Music, family serve as life’s inspiration

Singer and pianist, Ethel Dorner, is also know as a wonderful teacher, wife and mother.  

In high school Ethel started taking piano lessons from Doris Nickles, who became her teacher for many years. She played the organ once and a while for a Lutheran church nearby when the regular lady was unable to.

Ethel loved playing the piano but also had a love for singing. Ever Saturday she traveled to Wisner, Nebraska to take singing lessons.

“I loved to sing,” Ethel said, “at that time in my life I could go to high C and then to E above that. And that’s why I took music lessons.”  She began to sing for weddings, funerals, church services, and anyone who wanted her to sing for some sort of function. “I belonged to Eastern Star and also The Shriners. I was their soloist for six years.”

This August Ethel celebrated her 100th birthday with friends and family. The party took place at the Ramada Plaza on 28th street. During the celebration Ethel was escorted to the stage where she played a few of her favorite pieces on the piano.

Ethel had six brothers and two sisters. She was the oldest of the girls born on Aug. 2, 1908 in West Point, Neb. Ethel’s mother contracted pneumonia while carrying her youngest sister Camilla. Because of this after Camilla was born she endured many serious health issues and problems. Ethel’s parents tried to protect Camilla and didn’t send her to school very often. Ethel cries sometimes when she talks about her sister.

“One of the saddest things was to see Camilla growing up. She was always very small and weak,” Ethel said. “She was in school but didn’t go very often. She couldn’t really talk, but she was a good little girl.”

Camilla died when she was about 11 years old.

Ethel remembers some happier times as a child. In the winter, she would go down to the city park in West Point with her brothers and sisters to go ice-skating. Ethel enjoyed ice-skating with them and says she was pretty good.

One summer Ethel drove all the way out to California to live with her grandmother and attend school at the University of Southern California for the summer semester. Ethel taught country school for three years where she was living in Nebraska. She decided to get her degree in elementary education and ended up going to the University of Nebraska in Lincoln where she obtained a degree.

Ethel met her husband, Edger A. Dorner, when she was attending school in Freemont, Neb. Edger gave a talk for the ladies of the school and Ethel sang at that service. She said that right after the service he asked her to go out with him on a date and they continued to date after that. They got married on Feb. 15, 1931.

Edger was a Chaplin for the Army and pastured a church in Nebraska. Ethel said that sometimes families in the congregation would pay them with chickens or eggs because they were from a farming community and didn’t always have a lot of money.

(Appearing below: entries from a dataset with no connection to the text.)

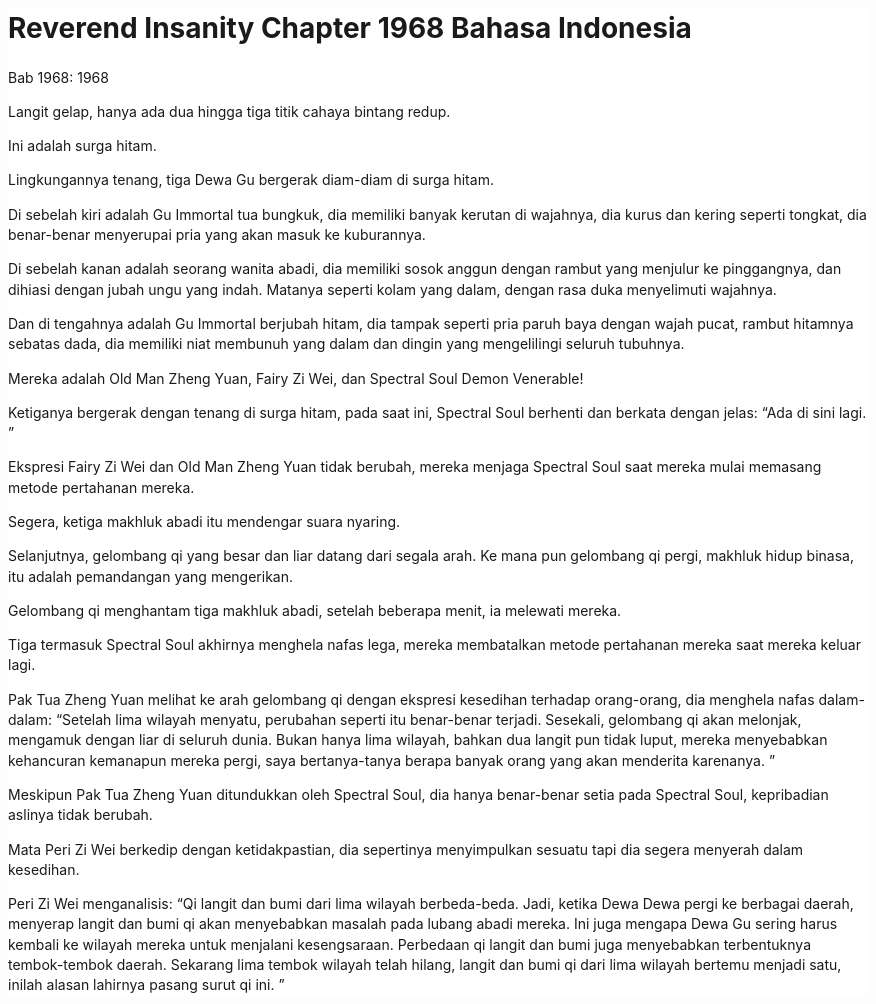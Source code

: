 # Reverend Insanity Chapter 1968 Bahasa Indonesia

Bab 1968: 1968

Langit gelap, hanya ada dua hingga tiga titik cahaya bintang redup.

Ini adalah surga hitam.

Lingkungannya tenang, tiga Dewa Gu bergerak diam-diam di surga hitam.

Di sebelah kiri adalah Gu Immortal tua bungkuk, dia memiliki banyak kerutan di wajahnya, dia kurus dan kering seperti tongkat, dia benar-benar menyerupai pria yang akan masuk ke kuburannya.

Di sebelah kanan adalah seorang wanita abadi, dia memiliki sosok anggun dengan rambut yang menjulur ke pinggangnya, dan dihiasi dengan jubah ungu yang indah. Matanya seperti kolam yang dalam, dengan rasa duka menyelimuti wajahnya.

Dan di tengahnya adalah Gu Immortal berjubah hitam, dia tampak seperti pria paruh baya dengan wajah pucat, rambut hitamnya sebatas dada, dia memiliki niat membunuh yang dalam dan dingin yang mengelilingi seluruh tubuhnya.

Mereka adalah Old Man Zheng Yuan, Fairy Zi Wei, dan Spectral Soul Demon Venerable!

Ketiganya bergerak dengan tenang di surga hitam, pada saat ini, Spectral Soul berhenti dan berkata dengan jelas: “Ada di sini lagi. ”

Ekspresi Fairy Zi Wei dan Old Man Zheng Yuan tidak berubah, mereka menjaga Spectral Soul saat mereka mulai memasang metode pertahanan mereka.

Segera, ketiga makhluk abadi itu mendengar suara nyaring.

Selanjutnya, gelombang qi yang besar dan liar datang dari segala arah. Ke mana pun gelombang qi pergi, makhluk hidup binasa, itu adalah pemandangan yang mengerikan.

Gelombang qi menghantam tiga makhluk abadi, setelah beberapa menit, ia melewati mereka.

Tiga termasuk Spectral Soul akhirnya menghela nafas lega, mereka membatalkan metode pertahanan mereka saat mereka keluar lagi.

Pak Tua Zheng Yuan melihat ke arah gelombang qi dengan ekspresi kesedihan terhadap orang-orang, dia menghela nafas dalam-dalam: “Setelah lima wilayah menyatu, perubahan seperti itu benar-benar terjadi. Sesekali, gelombang qi akan melonjak, mengamuk dengan liar di seluruh dunia. Bukan hanya lima wilayah, bahkan dua langit pun tidak luput, mereka menyebabkan kehancuran kemanapun mereka pergi, saya bertanya-tanya berapa banyak orang yang akan menderita karenanya. ”

Meskipun Pak Tua Zheng Yuan ditundukkan oleh Spectral Soul, dia hanya benar-benar setia pada Spectral Soul, kepribadian aslinya tidak berubah.

Mata Peri Zi Wei berkedip dengan ketidakpastian, dia sepertinya menyimpulkan sesuatu tapi dia segera menyerah dalam kesedihan.

Peri Zi Wei menganalisis: “Qi langit dan bumi dari lima wilayah berbeda-beda. Jadi, ketika Dewa Dewa pergi ke berbagai daerah, menyerap langit dan bumi qi akan menyebabkan masalah pada lubang abadi mereka. Ini juga mengapa Dewa Gu sering harus kembali ke wilayah mereka untuk menjalani kesengsaraan. Perbedaan qi langit dan bumi juga menyebabkan terbentuknya tembok-tembok daerah. Sekarang lima tembok wilayah telah hilang, langit dan bumi qi dari lima wilayah bertemu menjadi satu, inilah alasan lahirnya pasang surut qi ini. ”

The army stationed Edger in Germany one year so Ethel and their children went with him. They didn’t fly, but traveled on a boat to get to Germany. It took them about two weeks to get there. While they were in Germany Ethel taught American children at a nearby school there.

“I had three kids, two boys and a girl,” Ethel said. Her daughter Nancy’s birthday has special meaning to Ethel. “She was born the same day, but a different year than me.” 

Ethel now has seven grandchildren and 13 great-grandchildren. Much of her family is still very involved in her life. Her son Kenneth, grandchildren, David and Jeff, and her great-grandchildren, Annabelle, Gabriel, and Aaron all come to visit her at least once a week at different times. She is very thankful that she has such involved family that still include her in parts of their lives.